Política

HILTON COELHO QUER SUSTAR DECRETO DO CREDICESTA QUE ENDIVIDA SERVIDOR

Hilton Coelho (PSOL) apresenta proposta legislativa para sustar decreto do Credicesta e denuncia superendividamento de servidores na Bahia
Tasso Franco , da redação em Salvador | 31/03/2026 às 11:41
Hilton Coelho (com microfone) na defesa dos motofretistas
Foto: BJÁ

O deputado estadual Hilton Coelho (PSOL) apresentou, na Assembleia Legislativa da Bahia (ALBA), Projeto de Decreto Legislativo (PDL) que susta os efeitos do Decreto nº 18.353/2018, responsável por regulamentar as consignações em folha de pagamento no âmbito da administração pública estadual, por meio do chamado Programa Credicesta.

A proposta denuncia que o modelo atualmente em vigor abriu caminho para a ampliação descontrolada de operações de crédito sobre os salários dos servidores públicos, comprometendo sua renda e aprofundando um cenário de superendividamento. “O que está em jogo é a proteção do salário do servidor, que tem natureza alimentar. Não podemos permitir que ele seja capturado por mecanismos financeiros que favorecem bancos e penalizam trabalhadores”, afirmou Hilton Coelho.

Segundo o parlamentar, o decreto sustado criou condições amplamente favoráveis à expansão de produtos financeiros, como empréstimos, cartões consignados e crédito rotativo, sem garantir mecanismos efetivos de transparência e proteção. Na prática, isso resultou no comprometimento significativo da renda líquida de milhares de servidores e servidoras do Estado. “Transformaram o salário em mercadoria. O Credicesta virou porta de entrada para práticas abusivas, com juros elevados, falta de informação clara e armadilhas que empurram o servidor para um ciclo permanente de endividamento.”

O deputado também alerta para “a flexibilização indevida das funcionalidades do programa, que permitiu a ampliação de serviços financeiros e comerciais vinculados ao consignado, criando um ambiente propício para irregularidades e fraudes. Não se trata de proibir o crédito consignado, mas de impedir que ele seja utilizado como instrumento de exploração. O Estado não pode ser agente facilitador da precarização econômica de seus próprios trabalhadores.”

A proposta de sustação do decreto não elimina a regulamentação das consignações, que continuam disciplinadas por normas anteriores, mas busca interromper um modelo que, segundo Hilton, carece de controle público, debate democrático e participação das entidades representativas dos servidores.

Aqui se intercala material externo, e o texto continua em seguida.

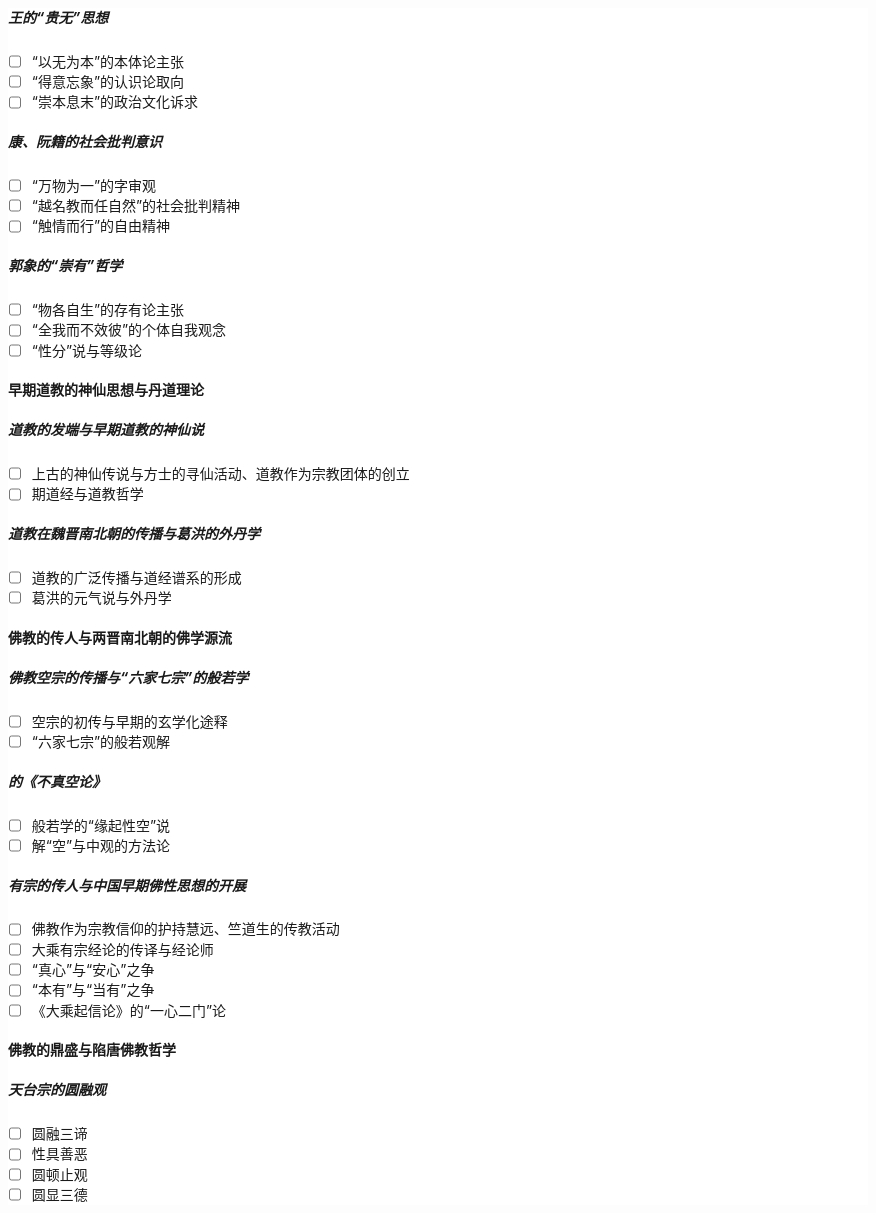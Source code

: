 ##### 王的“贵无”思想

-   [ ] “以无为本”的本体论主张
-   [ ] “得意忘象”的认识论取向
-   [ ] “崇本息末”的政治文化诉求

##### 康、阮籍的社会批判意识

-   [ ] “万物为一”的字审观
-   [ ] “越名教而任自然”的社会批判精神
-   [ ] “触情而行”的自由精神

##### 郭象的“崇有”哲学

-   [ ] “物各自生”的存有论主张
-   [ ] “全我而不效彼”的个体自我观念
-   [ ] “性分”说与等级论

#### 早期道教的神仙思想与丹道理论

##### 道教的发端与早期道教的神仙说

-   [ ] 上古的神仙传说与方士的寻仙活动、道教作为宗教团体的创立
-   [ ] 期道经与道教哲学

##### 道教在魏晋南北朝的传播与葛洪的外丹学

-   [ ] 道教的广泛传播与道经谱系的形成
-   [ ] 葛洪的元气说与外丹学

#### 佛教的传人与两晋南北朝的佛学源流

##### 佛教空宗的传播与“六家七宗”的般若学

-   [ ] 空宗的初传与早期的玄学化途释
-   [ ] “六家七宗”的般若观解

##### 的《不真空论》

-   [ ] 般若学的“缘起性空”说
-   [ ] 解“空”与中观的方法论

##### 有宗的传人与中国早期佛性思想的开展

-   [ ] 佛教作为宗教信仰的护持慧远、竺道生的传教活动
-   [ ] 大乘有宗经论的传译与经论师
-   [ ] “真心”与“安心”之争
-   [ ] “本有”与“当有”之争
-   [ ] 《大乘起信论》的“一心二门”论

#### 佛教的鼎盛与陷唐佛教哲学

##### 天台宗的圆融观

-   [ ] 圆融三谛
-   [ ] 性具善恶
-   [ ] 圆顿止观
-   [ ] 圆显三德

“É preciso recolocar esse tema sob controle público, com transparência, participação dos sindicatos e responsabilidade institucional. O que não podemos aceitar é um sistema que opera contra quem sustenta o serviço público. Defender esse PDL é defender o salário, a dignidade e as condições de vida dos servidores públicos da Bahia. Não podemos permitir que a crise seja empurrada para o bolso de quem trabalha”, conclui Hilton Coelho.